Note: Certinia’s primary market is professional services, so these AI use cases are designed with project-based organizations in mind rather than general accounting needs.

Accounting Seed: Embedded AI with immediate ROI

Furthering the advantage of having operational, sales, and accounting data all in one single location, SMBs using Accounting Seed are uniquely primed to take advantage of AI across the entire business. There’s no need to invest in costly integrations or wait on complex data matching. What does this mean? AI is immediately able to access all data grounded in Salesforce—which includes Accounting Seed; basically the AI can answer contextual questions about that business on day one.

Each Accounting Agent is designed to handle traditional accounting “busy work” while simultaneously maintaining audit trails as well as respecting desired security access.

Accounting Seed currently has four agents available:

  • Bill Pay Agent: Optimizes cash flow by prioritizing payables, capturing early payment discounts, eliminating duplicate expenses, and preventing late fees.
  • Collections Agent: Accelerates cash flow by tracking overdue invoices, sending dunning notices with payment links, and predicting payment risk based on customer history.
  • GL Agent: Saves time by answering queries about transactions, automating posting/unposting, and helping close the books faster.
  • Support Agent: Provides in-app guidance, answering “how-to” questions in real time using the Accounting Seed support library to accelerate learning and reduce disruptions.

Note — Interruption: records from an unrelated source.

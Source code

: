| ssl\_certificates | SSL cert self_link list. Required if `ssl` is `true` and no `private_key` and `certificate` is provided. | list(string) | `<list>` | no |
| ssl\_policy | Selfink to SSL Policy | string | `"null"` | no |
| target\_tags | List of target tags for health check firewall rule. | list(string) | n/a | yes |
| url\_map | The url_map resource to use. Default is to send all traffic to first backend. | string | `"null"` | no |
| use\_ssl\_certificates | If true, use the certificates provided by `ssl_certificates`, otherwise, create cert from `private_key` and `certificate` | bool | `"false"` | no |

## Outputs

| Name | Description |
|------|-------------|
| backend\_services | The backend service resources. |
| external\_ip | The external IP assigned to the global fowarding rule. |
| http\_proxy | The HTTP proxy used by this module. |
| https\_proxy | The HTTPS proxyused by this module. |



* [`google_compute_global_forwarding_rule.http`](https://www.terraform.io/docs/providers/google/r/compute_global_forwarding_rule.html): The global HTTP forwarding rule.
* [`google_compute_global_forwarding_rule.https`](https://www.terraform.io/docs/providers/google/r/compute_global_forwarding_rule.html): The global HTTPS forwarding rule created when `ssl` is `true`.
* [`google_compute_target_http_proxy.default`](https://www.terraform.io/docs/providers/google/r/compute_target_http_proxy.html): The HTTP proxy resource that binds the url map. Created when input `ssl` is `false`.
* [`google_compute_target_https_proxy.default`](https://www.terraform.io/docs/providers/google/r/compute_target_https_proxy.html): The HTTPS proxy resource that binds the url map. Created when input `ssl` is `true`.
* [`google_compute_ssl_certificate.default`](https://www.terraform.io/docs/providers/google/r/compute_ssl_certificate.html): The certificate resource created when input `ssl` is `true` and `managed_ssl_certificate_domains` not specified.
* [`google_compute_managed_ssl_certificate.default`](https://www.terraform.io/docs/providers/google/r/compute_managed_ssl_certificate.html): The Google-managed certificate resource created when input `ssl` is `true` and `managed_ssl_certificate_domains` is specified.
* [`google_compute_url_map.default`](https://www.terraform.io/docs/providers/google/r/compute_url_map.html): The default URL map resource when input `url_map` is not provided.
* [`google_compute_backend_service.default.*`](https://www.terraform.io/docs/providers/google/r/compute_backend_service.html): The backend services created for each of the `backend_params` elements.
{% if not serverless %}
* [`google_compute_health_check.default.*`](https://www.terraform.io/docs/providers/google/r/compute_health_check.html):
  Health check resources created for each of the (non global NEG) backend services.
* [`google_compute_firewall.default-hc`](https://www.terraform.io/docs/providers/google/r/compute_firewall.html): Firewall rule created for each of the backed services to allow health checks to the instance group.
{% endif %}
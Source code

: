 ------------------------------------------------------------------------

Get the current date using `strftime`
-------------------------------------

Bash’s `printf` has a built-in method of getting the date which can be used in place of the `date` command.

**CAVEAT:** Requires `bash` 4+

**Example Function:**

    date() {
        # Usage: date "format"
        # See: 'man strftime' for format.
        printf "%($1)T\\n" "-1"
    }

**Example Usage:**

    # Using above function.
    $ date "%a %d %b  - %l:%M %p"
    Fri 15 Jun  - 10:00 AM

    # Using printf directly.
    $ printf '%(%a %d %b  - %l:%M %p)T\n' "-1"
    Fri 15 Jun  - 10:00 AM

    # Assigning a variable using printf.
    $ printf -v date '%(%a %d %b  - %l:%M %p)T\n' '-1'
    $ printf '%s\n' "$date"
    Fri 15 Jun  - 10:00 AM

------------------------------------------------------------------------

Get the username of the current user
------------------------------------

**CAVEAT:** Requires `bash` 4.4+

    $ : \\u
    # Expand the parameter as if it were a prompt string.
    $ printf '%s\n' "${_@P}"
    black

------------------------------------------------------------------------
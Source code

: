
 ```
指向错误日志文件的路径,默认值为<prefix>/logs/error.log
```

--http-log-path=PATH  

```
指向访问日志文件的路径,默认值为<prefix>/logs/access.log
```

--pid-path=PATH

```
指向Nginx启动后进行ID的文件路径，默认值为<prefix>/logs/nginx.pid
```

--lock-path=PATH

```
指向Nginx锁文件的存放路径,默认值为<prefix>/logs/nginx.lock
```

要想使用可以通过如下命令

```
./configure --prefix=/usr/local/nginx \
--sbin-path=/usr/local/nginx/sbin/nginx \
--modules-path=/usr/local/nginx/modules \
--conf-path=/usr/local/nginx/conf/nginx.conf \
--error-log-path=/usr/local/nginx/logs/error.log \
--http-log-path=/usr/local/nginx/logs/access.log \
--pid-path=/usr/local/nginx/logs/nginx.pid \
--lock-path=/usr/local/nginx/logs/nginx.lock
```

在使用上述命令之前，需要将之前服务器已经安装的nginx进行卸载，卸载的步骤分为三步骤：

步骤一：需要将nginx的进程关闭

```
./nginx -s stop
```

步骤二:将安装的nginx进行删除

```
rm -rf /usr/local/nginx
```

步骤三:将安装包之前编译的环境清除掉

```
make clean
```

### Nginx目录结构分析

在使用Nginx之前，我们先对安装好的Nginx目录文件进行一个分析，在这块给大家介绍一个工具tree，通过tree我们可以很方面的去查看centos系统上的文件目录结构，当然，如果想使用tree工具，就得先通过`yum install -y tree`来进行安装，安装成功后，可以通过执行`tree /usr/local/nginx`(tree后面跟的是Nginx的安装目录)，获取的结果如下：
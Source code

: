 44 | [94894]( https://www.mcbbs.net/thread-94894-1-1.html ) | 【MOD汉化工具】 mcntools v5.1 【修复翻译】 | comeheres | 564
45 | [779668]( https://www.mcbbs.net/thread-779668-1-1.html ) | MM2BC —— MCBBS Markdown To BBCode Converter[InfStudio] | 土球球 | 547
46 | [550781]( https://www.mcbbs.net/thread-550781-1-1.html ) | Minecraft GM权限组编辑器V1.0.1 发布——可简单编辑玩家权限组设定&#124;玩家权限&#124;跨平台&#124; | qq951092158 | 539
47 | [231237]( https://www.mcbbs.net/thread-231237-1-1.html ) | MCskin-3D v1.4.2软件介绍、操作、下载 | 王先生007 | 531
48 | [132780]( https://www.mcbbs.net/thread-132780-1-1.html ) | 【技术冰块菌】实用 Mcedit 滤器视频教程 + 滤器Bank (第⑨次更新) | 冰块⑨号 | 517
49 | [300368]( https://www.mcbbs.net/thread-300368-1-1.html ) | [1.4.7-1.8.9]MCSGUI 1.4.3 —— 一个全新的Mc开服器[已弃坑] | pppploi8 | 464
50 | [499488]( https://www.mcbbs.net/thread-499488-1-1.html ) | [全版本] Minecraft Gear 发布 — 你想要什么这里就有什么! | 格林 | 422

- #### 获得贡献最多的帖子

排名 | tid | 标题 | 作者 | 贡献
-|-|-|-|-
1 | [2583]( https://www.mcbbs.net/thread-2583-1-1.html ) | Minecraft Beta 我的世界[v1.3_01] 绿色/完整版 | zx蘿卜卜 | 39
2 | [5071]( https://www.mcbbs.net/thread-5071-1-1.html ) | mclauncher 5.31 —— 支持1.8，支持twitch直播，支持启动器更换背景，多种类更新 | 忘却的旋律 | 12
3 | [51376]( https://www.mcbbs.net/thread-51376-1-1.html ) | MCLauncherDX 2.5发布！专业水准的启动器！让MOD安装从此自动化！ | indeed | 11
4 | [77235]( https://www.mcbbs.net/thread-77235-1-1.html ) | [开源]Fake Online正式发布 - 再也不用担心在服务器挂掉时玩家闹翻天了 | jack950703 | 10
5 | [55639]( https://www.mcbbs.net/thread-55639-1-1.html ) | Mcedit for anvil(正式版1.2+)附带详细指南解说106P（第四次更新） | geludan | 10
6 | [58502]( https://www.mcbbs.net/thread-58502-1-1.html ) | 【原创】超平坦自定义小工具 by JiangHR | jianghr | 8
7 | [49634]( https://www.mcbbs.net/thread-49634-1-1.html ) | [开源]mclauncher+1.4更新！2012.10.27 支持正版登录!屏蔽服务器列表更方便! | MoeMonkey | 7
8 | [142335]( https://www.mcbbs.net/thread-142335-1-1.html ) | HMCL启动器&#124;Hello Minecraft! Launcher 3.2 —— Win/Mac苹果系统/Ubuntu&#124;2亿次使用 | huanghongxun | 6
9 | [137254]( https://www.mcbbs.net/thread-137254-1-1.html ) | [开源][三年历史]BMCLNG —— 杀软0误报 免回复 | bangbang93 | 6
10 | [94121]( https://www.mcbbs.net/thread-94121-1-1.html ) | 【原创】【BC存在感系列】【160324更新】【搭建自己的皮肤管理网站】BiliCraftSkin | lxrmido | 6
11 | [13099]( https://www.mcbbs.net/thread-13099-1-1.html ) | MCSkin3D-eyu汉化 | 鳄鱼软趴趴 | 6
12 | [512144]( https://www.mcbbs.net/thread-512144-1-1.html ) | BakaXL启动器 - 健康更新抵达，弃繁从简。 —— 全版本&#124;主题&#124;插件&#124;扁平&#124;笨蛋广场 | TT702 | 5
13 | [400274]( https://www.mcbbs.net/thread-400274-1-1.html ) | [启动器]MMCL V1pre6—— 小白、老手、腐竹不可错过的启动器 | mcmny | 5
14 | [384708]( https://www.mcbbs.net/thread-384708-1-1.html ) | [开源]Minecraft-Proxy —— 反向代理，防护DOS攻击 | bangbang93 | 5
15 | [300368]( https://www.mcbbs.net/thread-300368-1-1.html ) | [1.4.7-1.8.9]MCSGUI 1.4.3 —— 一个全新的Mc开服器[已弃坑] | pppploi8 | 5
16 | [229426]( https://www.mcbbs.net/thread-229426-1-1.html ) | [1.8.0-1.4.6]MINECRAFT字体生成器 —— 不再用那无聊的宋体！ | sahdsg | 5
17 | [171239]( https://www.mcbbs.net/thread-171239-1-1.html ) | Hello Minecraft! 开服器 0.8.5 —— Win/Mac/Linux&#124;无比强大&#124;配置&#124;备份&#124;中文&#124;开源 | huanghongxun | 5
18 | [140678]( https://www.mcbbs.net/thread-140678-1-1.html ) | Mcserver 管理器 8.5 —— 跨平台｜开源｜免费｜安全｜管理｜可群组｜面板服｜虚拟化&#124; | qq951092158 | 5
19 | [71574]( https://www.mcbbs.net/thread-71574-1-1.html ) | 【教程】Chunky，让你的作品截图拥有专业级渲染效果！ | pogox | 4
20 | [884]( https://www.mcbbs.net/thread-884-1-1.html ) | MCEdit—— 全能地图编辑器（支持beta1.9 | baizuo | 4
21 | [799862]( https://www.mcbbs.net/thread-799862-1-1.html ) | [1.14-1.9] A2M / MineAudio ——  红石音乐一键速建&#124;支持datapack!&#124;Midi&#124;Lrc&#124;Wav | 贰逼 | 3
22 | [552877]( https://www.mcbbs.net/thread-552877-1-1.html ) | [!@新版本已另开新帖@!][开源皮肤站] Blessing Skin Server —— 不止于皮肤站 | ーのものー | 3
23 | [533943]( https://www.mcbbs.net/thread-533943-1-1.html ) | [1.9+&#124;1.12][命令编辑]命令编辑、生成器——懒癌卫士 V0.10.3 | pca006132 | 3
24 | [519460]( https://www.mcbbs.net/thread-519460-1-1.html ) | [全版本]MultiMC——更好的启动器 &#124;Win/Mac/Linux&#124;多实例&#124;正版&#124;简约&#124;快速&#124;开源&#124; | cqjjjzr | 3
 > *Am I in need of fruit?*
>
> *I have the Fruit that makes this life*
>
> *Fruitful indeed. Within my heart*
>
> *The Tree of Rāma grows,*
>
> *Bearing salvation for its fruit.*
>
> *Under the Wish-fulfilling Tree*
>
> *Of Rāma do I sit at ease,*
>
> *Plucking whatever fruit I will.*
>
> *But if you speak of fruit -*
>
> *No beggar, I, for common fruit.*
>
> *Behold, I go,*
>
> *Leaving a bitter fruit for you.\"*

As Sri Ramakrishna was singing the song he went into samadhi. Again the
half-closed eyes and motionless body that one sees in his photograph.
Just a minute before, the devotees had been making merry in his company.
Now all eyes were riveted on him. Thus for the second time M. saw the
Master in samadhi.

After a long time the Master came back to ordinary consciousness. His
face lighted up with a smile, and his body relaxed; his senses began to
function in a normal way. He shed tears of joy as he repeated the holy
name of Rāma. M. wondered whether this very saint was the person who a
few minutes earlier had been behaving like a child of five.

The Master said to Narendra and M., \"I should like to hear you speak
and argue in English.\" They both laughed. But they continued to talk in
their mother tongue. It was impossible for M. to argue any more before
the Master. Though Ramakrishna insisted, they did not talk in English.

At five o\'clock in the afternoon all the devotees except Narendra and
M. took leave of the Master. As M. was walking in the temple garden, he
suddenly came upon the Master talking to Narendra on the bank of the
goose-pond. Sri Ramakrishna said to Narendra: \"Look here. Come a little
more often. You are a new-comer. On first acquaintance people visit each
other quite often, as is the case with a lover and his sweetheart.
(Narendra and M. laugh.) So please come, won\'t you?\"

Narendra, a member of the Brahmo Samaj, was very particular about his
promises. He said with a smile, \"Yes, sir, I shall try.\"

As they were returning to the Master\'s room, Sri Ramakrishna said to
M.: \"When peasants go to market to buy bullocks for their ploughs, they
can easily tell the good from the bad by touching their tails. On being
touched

Because Accounting Seed is 100% Salesforce-native, data flows seamlessly across the platform, ensuring that these agents can act instantly without costly integrations or data prep. Finance teams gain faster insights, more accurate processes, and the freedom to focus on strategy rather than busywork.

It also means avoiding one of the biggest pitfalls in AI adoption: failed pilots. With most enterprise AI projects never delivering returns, the advantage of Accounting Seed’s embedded approach is that AI agents are usable from day one of signing onto Salesforce + Accounting Seed—not months or years down the road.

Where AI in Accounting is headed

AI in accounting is moving quickly from concept to practice. Finance teams are already seeing measurable benefits—shorter close cycles, more accurate compliance, faster reimbursements, and better forecasting. But adoption is uneven, and many corporate pilots stall out because AI isn’t built into the systems where the data already lives. That’s why the next phase won’t be about chasing experiments, but about solutions that deliver value on day one.

For SMBs and mid-market companies, the opportunity lies in choosing AI that works within a unified platform, alongside the data and workflows teams already use. Those who take this approach will avoid the high failure rate of pilots and instead see immediate gains in reduced manual work, stronger compliance, and smarter decision-making.